- _Your task_
Check every line below for the string "données", and copy the lines that contain it.

- _Extracted entries_

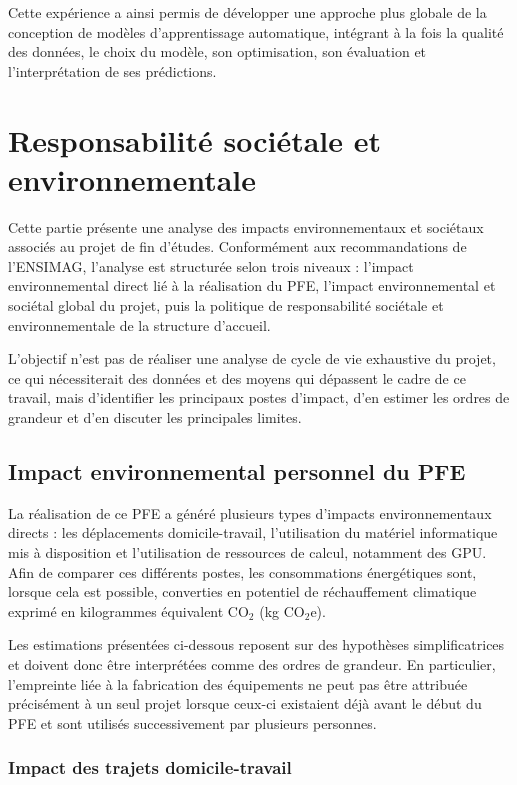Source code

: \documentclass[12pt,a4paper,twoside]{article}
\begin{document}
Cette expérience a ainsi permis de développer une approche plus globale de la
conception de modèles d'apprentissage automatique, intégrant à la fois la
qualité des données, le choix du modèle, son optimisation, son évaluation et
l'interprétation de ses prédictions.

\section{Responsabilité sociétale et environnementale}
\label{sec:rse}

Cette partie présente une analyse des impacts environnementaux et sociétaux associés au projet de fin d'études. Conformément aux recommandations de l'ENSIMAG, l'analyse est structurée selon trois niveaux : l'impact environnemental direct lié à la réalisation du PFE, l'impact environnemental et sociétal global du projet, puis la politique de responsabilité sociétale et environnementale de la structure d'accueil.

L'objectif n'est pas de réaliser une analyse de cycle de vie exhaustive du projet, ce qui nécessiterait des données et des moyens qui dépassent le cadre de ce travail, mais d'identifier les principaux postes d'impact, d'en estimer les ordres de grandeur et d'en discuter les principales limites.

\subsection{Impact environnemental personnel du PFE}
\label{subsec:rse_impact_personnel}

La réalisation de ce PFE a généré plusieurs types d'impacts environnementaux directs : les déplacements domicile-travail, l'utilisation du matériel informatique mis à disposition et l'utilisation de ressources de calcul, notamment des GPU. Afin de comparer ces différents postes, les consommations énergétiques sont, lorsque cela est possible, converties en potentiel de réchauffement climatique exprimé en kilogrammes équivalent CO$_2$ (kg CO$_2$e).

Les estimations présentées ci-dessous reposent sur des hypothèses simplificatrices et doivent donc être interprétées comme des ordres de grandeur. En particulier, l'empreinte liée à la fabrication des équipements ne peut pas être attribuée précisément à un seul projet lorsque ceux-ci existaient déjà avant le début du PFE et sont utilisés successivement par plusieurs personnes.

\subsubsection{Impact des trajets domicile-travail}
\label{subsubsec:rse_transport}
\end{document}
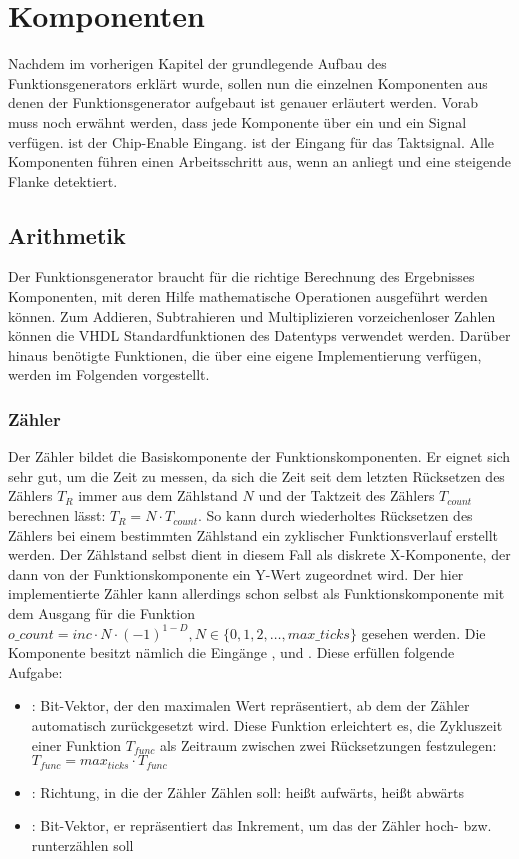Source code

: \chapter{Komponenten}
Nachdem im vorherigen Kapitel der grundlegende Aufbau des Funktionsgenerators erklärt wurde, sollen nun die einzelnen Komponenten aus denen der Funktionsgenerator aufgebaut ist genauer erläutert werden.
Vorab muss noch erwähnt werden, dass jede Komponente über ein  und ein  Signal verfügen.
 ist der Chip-Enable Eingang.  ist der Eingang für das Taktsignal.
Alle Komponenten führen einen Arbeitsschritt aus, wenn an   anliegt und  eine steigende Flanke detektiert.

\section{Arithmetik}
Der Funktionsgenerator braucht für die richtige Berechnung des Ergebnisses Komponenten, mit deren Hilfe mathematische Operationen ausgeführt werden können.
Zum Addieren, Subtrahieren und Multiplizieren vorzeichenloser Zahlen können die VHDL Standardfunktionen des Datentyps  verwendet werden.
Darüber hinaus benötigte Funktionen, die über eine eigene Implementierung verfügen, werden im Folgenden vorgestellt.

\subsection{Zähler} \label{Comp:Arith:Count}
Der Zähler bildet die Basiskomponente der Funktionskomponenten. Er eignet sich sehr gut, um die Zeit zu messen, da sich die Zeit seit dem letzten Rücksetzen des Zählers $T_{R}$ immer aus dem Zählstand $N$ und der Taktzeit des Zählers $T_{count}$ berechnen lässt: $T_{R} = N \cdot T_{count}$. So kann durch wiederholtes Rücksetzen des Zählers bei einem bestimmten Zählstand ein zyklischer Funktionsverlauf erstellt werden.
Der Zählstand selbst dient in diesem Fall als diskrete X-Komponente, der dann von der Funktionskomponente ein Y-Wert zugeordnet wird.
Der hier implementierte Zähler kann allerdings schon selbst als Funktionskomponente mit dem Ausgang  für die Funktion $o\_count = inc \cdot N \cdot (-1) ^ {1 - D}, N \in \{0, 1, 2, \dots, max\_ticks\}$ gesehen werden.
Die Komponente besitzt nämlich die Eingänge ,  und . Diese erfüllen folgende Aufgabe:
\begin{itemize}
\item {}: Bit-Vektor, der den maximalen Wert repräsentiert, ab dem der Zähler automatisch zurückgesetzt wird.
Diese Funktion erleichtert es, die Zykluszeit einer Funktion $T_{func}$ als Zeitraum zwischen zwei Rücksetzungen festzulegen: $T_{func} = max_{ticks} \cdot T_{func}$
\item {}: Richtung, in die der Zähler Zählen soll:  heißt aufwärts,  heißt abwärts
  \item {}: Bit-Vektor, er repräsentiert das Inkrement, um das der Zähler hoch- bzw. runterzählen soll
\end{itemize}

- _Written answer_
qualité des données, le choix du modèle, son optimisation, son évaluation et
L'objectif n'est pas de réaliser une analyse de cycle de vie exhaustive du projet, ce qui nécessiterait des données et des moyens qui dépassent le cadre de ce travail, mais d'identifier les principaux postes d'impact, d'en estimer les ordres de grandeur et d'en discuter les principales limites.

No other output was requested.